All Topics / General Property / New Land Tax
Hello Forum People
I have begun to search for IP’s [cap] and made one or two offers in the area I am in. All very well and good, they were + CF, but I am becoming more concerned about investing in property as oposed to shares, due to the new land tax coming into effect on 1 Jan 05.
The new land tax is .4% of property purchase up to $100 000, which will mean:
1. less cash flow return, OR
2. even MORE work to get that $30 a week positive cash flow.[angry2]
It seems much easier to purchase good quality shares that have a current dividend return of 5-10% (at the right price), and any capital gain a bonus eg NAB.
Any thoughts?This is general financial advice and you should seek advice from a licenced financial advisor who knows your situation.
Shares are more likely to change price up or down due to their high liquidity.
Banks will not loan you as much money against shares as opposed to property.
Property can go down or the price can stagnate in between boom times.
Property can be invested in over a long time period where as shares may need to be monitored more frequently.
Fully franked dividends have 30% tax paid already and franking credits can reduce the tax you will pay on the dividend earnings.
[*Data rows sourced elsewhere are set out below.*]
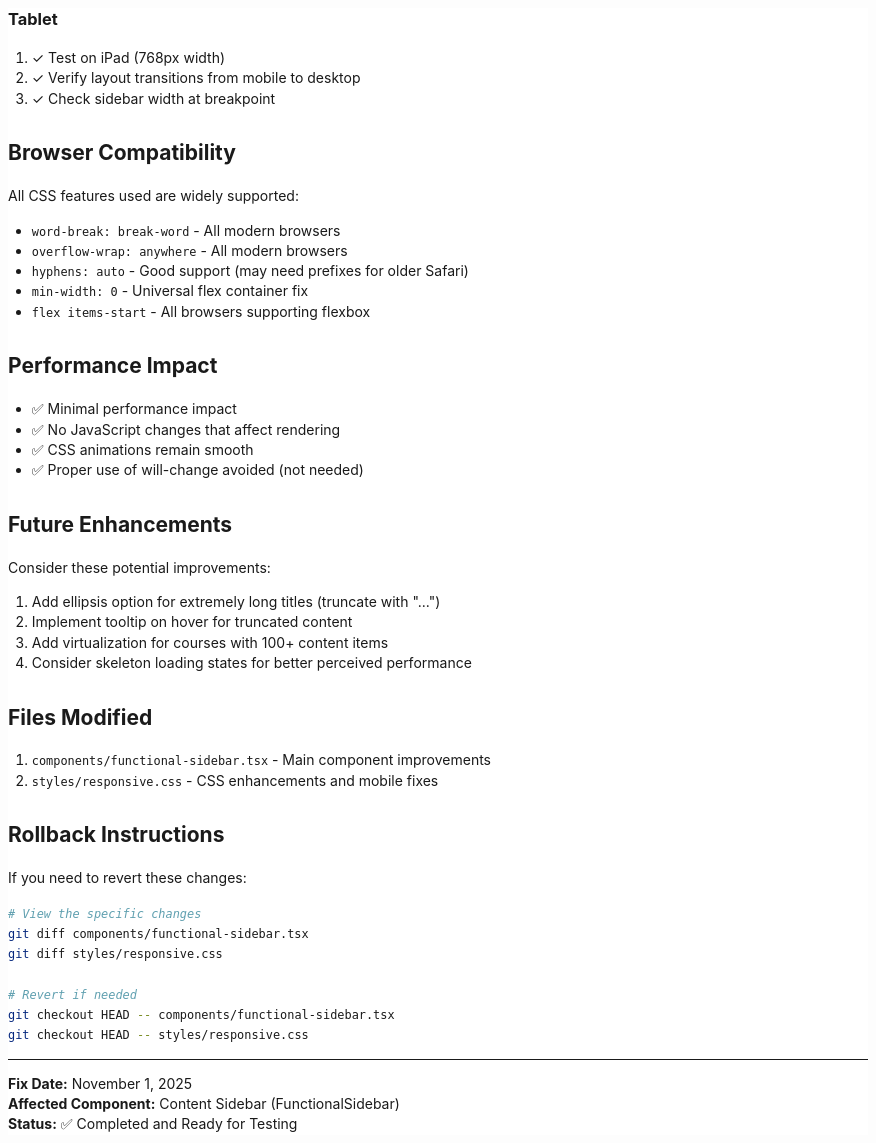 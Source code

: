 ### Tablet
1. ✓ Test on iPad (768px width)
2. ✓ Verify layout transitions from mobile to desktop
3. ✓ Check sidebar width at breakpoint

## Browser Compatibility

All CSS features used are widely supported:
- `word-break: break-word` - All modern browsers
- `overflow-wrap: anywhere` - All modern browsers
- `hyphens: auto` - Good support (may need prefixes for older Safari)
- `min-width: 0` - Universal flex container fix
- `flex items-start` - All browsers supporting flexbox

## Performance Impact

- ✅ Minimal performance impact
- ✅ No JavaScript changes that affect rendering
- ✅ CSS animations remain smooth
- ✅ Proper use of will-change avoided (not needed)

## Future Enhancements

Consider these potential improvements:
1. Add ellipsis option for extremely long titles (truncate with "...")
2. Implement tooltip on hover for truncated content
3. Add virtualization for courses with 100+ content items
4. Consider skeleton loading states for better perceived performance

## Files Modified

1. `components/functional-sidebar.tsx` - Main component improvements
2. `styles/responsive.css` - CSS enhancements and mobile fixes

## Rollback Instructions

If you need to revert these changes:

```bash
# View the specific changes
git diff components/functional-sidebar.tsx
git diff styles/responsive.css

# Revert if needed
git checkout HEAD -- components/functional-sidebar.tsx
git checkout HEAD -- styles/responsive.css
```

---

**Fix Date:** November 1, 2025  
**Affected Component:** Content Sidebar (FunctionalSidebar)  
**Status:** ✅ Completed and Ready for Testing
Property gives you control of the investment and you can add value, this can’t be done with shares.
Shares don’t have tenants,land tax, insurance,rates, water, stamp duty or maintenance.
If you plan to hold the shares for more than 12 months you will get a 50% capital tax discount.
Shares could be a way of spreading your investment into more than one asset class rather than tying up large amounts of money in one property. With shares you need to assess your risk tolerance.
Speculative shares have a higher risk than blue chip type shares.
If you wanted to take out insurance for the shares you should study how to hedge your share investment through put options.
Shares can be invested into with smaller amounts of money like $1000 .
If you wanted to start investing in shares you should read books on share trading and start with small amounts of money while you are learning. You would need to contact a broker to set up a trading account or an online broker.Check the brokerage charges before committing to a broker.Also on the subject of Land Tax.
Here is SA, the land tax is calculated on the accumulated value of land. So the more you own the more you pay.
My agent has started purchasing properties for me in really weird percentages. For example, Property one is owned 99% me and 1% my wife, Property two 98% me and 2% my wife.
What that does is start up new land tax account numbers and provided we keep buying the low ends or under $100k mark no land tax for us. Even if we go above it, the land tax is not a great issue for the type of properties we buy.
Now if we had our entire holdings just as jointly owned 100% our land tax bill would be very painful I must say.
Byronent
Adelaide SAThe new land tax changes in NSW are miniscule in effect for many investors in rural areas. One property I have that grosses several thousands has land tax of $18.00 a year. Another with four tenancies will be the equivalent of at most $2.00 per week per tenancy.
I am very happy if these changes will keep people away from investing in NSW, as there will be more opportunities for me.
And as many people hold their properties through trusts they will find rate decrease from 1.7% to 1.4%, though this might be offset by increases in land values.